Practice Makes Perfect
Lifeguards go through an intense 30-hour training to get certified, but that can’t be the end of their learning experience. The next step is regular facility-specific trainings. The American Red Cross recommends AT LEAST 4 hours a month for in-service training. If you haven’t looked at your annual training calendar and made updates to it in the past few years, now is the time to do it. Lifeguards should not only practice those general skills learned in training, but they should be using this time to prepare for ANYTHING that may happen in your facility. Have you practiced a spinal rescue in your hot tub? Have your guards trained on giving CPR through the foam and throw up of a drowning victim? Have you run through your EAPs for an active shooter, a tornado, or a fire in the building? Make a list of anything that could possibly go wrong, make a plan, and set up practice time for your team to run through multiple scenarios.

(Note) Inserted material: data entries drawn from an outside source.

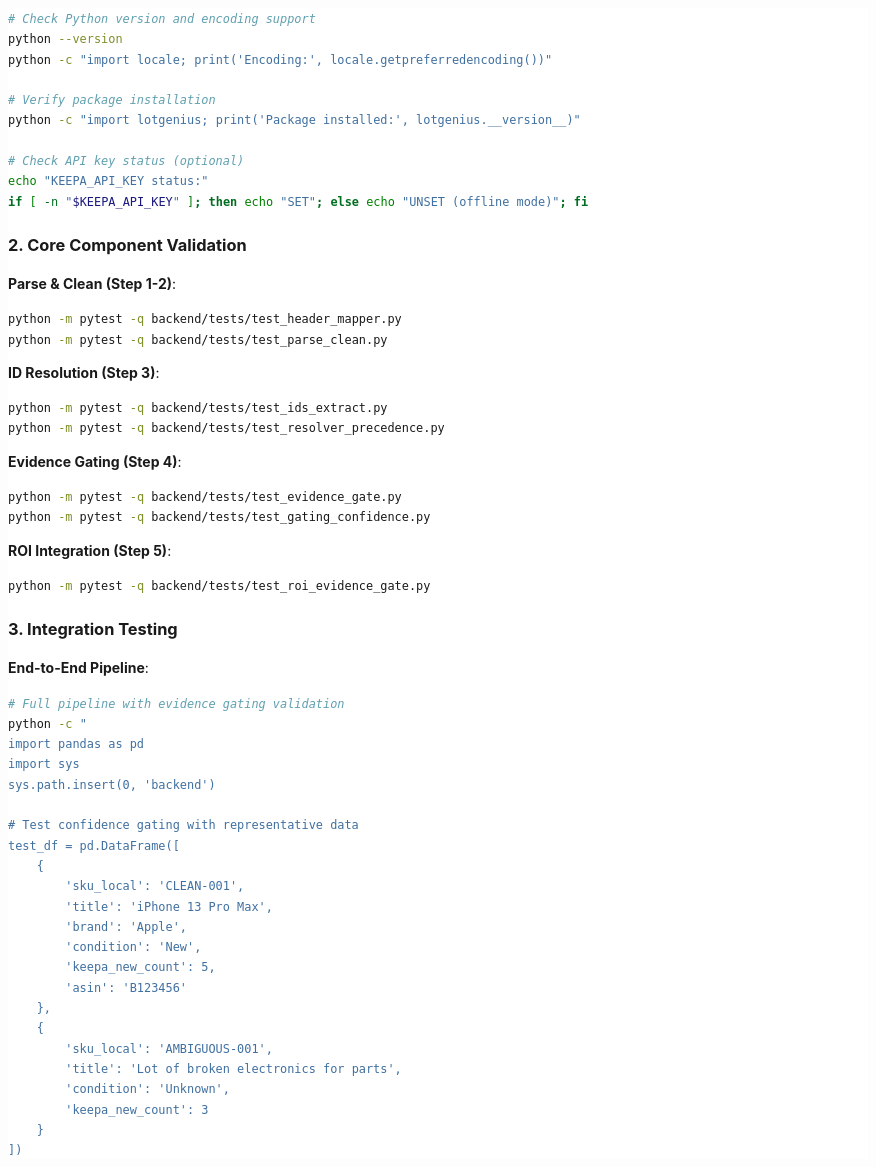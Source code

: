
 ```bash
# Check Python version and encoding support
python --version
python -c "import locale; print('Encoding:', locale.getpreferredencoding())"

# Verify package installation
python -c "import lotgenius; print('Package installed:', lotgenius.__version__)"

# Check API key status (optional)
echo "KEEPA_API_KEY status:"
if [ -n "$KEEPA_API_KEY" ]; then echo "SET"; else echo "UNSET (offline mode)"; fi
```

### 2. Core Component Validation

**Parse & Clean (Step 1-2)**:

```bash
python -m pytest -q backend/tests/test_header_mapper.py
python -m pytest -q backend/tests/test_parse_clean.py
```

**ID Resolution (Step 3)**:

```bash
python -m pytest -q backend/tests/test_ids_extract.py
python -m pytest -q backend/tests/test_resolver_precedence.py
```

**Evidence Gating (Step 4)**:

```bash
python -m pytest -q backend/tests/test_evidence_gate.py
python -m pytest -q backend/tests/test_gating_confidence.py
```

**ROI Integration (Step 5)**:

```bash
python -m pytest -q backend/tests/test_roi_evidence_gate.py
```

### 3. Integration Testing

**End-to-End Pipeline**:

```bash
# Full pipeline with evidence gating validation
python -c "
import pandas as pd
import sys
sys.path.insert(0, 'backend')

# Test confidence gating with representative data
test_df = pd.DataFrame([
    {
        'sku_local': 'CLEAN-001',
        'title': 'iPhone 13 Pro Max',
        'brand': 'Apple',
        'condition': 'New',
        'keepa_new_count': 5,
        'asin': 'B123456'
    },
    {
        'sku_local': 'AMBIGUOUS-001',
        'title': 'Lot of broken electronics for parts',
        'condition': 'Unknown',
        'keepa_new_count': 3
    }
])
```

Record Keeping is Essential
Keeping good records is essential in protecting a facility against potential lawsuits. Documentation of maintenance records, inventory, and training schedules all play an important role in risk management. With the technology today, record keeping is a lot easier than it has been in the past. From check list for opening and closing duties, chemical logs, incident reports, and even in-service training records can all be kept in one place with easy access to reports and charts that could be needed later. Using an app like HydroApps or Digiquatics or creating your own record keeping system will help you keep your records organized and easily accessible.
As an Aquatic Professional, you have the duty to protect the health and safety of your team, members, and pool guests. Having an effective risk management plan for your facility is important. By Identifying potential risks, creating a plan, having staff practice it, and keeping daily records, you can provide a safe and fun environment for everyone at your aquatic facility.